§ Exercise directions: Output exactly the lines that run from the top of the entries to the line holding "bla bla bla...", including both of those lines.

Provided data Block Start

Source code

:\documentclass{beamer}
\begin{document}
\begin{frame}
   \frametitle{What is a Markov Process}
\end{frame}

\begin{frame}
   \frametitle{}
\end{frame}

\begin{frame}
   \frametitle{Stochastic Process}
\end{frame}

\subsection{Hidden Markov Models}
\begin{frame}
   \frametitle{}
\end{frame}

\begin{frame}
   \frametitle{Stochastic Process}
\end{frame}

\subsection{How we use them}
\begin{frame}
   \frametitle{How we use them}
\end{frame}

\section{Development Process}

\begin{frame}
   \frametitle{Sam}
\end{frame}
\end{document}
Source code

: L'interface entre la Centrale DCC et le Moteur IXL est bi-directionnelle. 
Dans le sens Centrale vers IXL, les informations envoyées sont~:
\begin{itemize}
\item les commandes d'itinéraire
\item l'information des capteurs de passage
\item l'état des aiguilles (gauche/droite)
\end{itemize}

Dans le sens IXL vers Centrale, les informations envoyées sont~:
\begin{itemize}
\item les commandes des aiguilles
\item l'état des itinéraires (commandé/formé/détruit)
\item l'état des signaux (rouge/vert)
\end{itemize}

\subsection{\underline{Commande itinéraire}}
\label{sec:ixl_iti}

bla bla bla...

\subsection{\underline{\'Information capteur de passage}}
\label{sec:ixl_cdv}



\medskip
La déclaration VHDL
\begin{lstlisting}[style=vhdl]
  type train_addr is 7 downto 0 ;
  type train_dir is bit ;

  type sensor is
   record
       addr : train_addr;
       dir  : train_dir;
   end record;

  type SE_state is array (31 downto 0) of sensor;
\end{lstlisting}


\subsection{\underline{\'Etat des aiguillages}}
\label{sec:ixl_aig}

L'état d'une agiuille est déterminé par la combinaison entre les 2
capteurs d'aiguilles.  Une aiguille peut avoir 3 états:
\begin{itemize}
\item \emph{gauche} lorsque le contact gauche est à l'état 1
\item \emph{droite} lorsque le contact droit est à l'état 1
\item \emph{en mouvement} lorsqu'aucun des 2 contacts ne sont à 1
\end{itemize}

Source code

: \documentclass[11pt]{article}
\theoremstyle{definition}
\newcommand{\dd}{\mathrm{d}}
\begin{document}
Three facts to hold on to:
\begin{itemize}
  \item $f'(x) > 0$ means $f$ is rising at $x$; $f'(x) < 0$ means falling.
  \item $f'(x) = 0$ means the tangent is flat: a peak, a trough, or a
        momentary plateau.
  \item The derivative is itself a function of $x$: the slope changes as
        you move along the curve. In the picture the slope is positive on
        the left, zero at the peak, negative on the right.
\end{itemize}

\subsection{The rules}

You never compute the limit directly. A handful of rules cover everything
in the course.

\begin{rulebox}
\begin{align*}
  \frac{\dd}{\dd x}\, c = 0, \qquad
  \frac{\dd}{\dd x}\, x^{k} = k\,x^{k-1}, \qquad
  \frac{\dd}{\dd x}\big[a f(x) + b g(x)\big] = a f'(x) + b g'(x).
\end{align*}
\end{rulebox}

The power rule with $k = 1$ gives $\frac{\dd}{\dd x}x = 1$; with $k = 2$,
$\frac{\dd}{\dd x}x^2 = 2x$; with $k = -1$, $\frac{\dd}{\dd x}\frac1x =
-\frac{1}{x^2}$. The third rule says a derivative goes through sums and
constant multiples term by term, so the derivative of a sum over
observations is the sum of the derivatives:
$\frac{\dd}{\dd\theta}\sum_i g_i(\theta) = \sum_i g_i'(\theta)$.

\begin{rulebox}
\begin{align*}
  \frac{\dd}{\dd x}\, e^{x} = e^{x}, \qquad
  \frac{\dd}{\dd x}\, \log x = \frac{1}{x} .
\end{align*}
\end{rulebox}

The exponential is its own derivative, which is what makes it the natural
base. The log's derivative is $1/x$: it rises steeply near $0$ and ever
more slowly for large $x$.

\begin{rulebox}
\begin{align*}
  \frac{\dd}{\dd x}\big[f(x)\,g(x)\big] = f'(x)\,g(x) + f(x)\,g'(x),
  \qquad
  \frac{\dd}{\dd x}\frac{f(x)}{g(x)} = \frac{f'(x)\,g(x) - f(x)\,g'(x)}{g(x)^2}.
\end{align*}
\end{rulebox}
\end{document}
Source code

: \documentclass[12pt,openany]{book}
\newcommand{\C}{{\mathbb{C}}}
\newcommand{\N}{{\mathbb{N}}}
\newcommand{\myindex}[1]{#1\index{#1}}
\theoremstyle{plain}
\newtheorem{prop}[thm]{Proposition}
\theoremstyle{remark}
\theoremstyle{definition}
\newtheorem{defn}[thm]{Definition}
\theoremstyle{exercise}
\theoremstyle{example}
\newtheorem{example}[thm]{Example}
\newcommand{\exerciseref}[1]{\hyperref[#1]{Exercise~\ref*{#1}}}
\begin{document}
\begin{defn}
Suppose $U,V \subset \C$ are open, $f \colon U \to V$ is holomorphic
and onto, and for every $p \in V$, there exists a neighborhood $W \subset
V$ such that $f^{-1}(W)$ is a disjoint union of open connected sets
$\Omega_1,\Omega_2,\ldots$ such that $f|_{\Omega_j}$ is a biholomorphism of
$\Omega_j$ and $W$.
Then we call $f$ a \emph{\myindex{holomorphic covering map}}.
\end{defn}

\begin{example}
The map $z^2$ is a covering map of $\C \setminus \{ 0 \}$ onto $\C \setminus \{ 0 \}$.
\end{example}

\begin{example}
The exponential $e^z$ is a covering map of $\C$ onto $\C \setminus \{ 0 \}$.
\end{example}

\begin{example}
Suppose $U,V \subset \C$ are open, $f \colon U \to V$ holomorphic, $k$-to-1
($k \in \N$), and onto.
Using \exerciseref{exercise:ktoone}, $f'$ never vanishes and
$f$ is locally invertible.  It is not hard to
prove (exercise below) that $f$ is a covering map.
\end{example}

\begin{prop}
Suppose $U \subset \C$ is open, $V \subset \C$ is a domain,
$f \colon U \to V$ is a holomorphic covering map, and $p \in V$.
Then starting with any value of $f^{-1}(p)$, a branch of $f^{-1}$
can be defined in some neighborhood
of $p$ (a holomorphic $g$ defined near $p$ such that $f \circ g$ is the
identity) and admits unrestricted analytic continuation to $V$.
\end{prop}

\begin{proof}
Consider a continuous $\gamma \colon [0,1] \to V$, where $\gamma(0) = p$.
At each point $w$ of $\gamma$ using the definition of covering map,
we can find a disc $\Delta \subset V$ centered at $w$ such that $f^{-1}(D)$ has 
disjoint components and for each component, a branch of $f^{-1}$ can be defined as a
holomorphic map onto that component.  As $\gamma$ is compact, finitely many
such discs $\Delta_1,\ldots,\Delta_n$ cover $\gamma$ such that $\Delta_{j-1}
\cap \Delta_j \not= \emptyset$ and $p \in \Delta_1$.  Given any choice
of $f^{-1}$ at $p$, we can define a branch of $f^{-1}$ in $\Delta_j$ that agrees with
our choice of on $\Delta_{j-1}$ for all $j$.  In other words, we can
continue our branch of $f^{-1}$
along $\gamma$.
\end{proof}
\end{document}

Provided data Block End

§ Task result:
Source code

:\documentclass{beamer}
\begin{document}
\begin{frame}
   \frametitle{What is a Markov Process}
\end{frame}

\begin{frame}
   \frametitle{}
\end{frame}

\begin{frame}
   \frametitle{Stochastic Process}
\end{frame}

\subsection{Hidden Markov Models}
\begin{frame}
   \frametitle{}
\end{frame}

\begin{frame}
   \frametitle{Stochastic Process}
\end{frame}

\subsection{How we use them}
\begin{frame}
   \frametitle{How we use them}
\end{frame}

\section{Development Process}

\begin{frame}
   \frametitle{Sam}
\end{frame}
\end{document}
Source code

: L'interface entre la Centrale DCC et le Moteur IXL est bi-directionnelle. 
Dans le sens Centrale vers IXL, les informations envoyées sont~:
\begin{itemize}
\item les commandes d'itinéraire
\item l'information des capteurs de passage
\item l'état des aiguilles (gauche/droite)
\end{itemize}

Dans le sens IXL vers Centrale, les informations envoyées sont~:
\begin{itemize}
\item les commandes des aiguilles
\item l'état des itinéraires (commandé/formé/détruit)
\item l'état des signaux (rouge/vert)
\end{itemize}

\subsection{\underline{Commande itinéraire}}
\label{sec:ixl_iti}

bla bla bla...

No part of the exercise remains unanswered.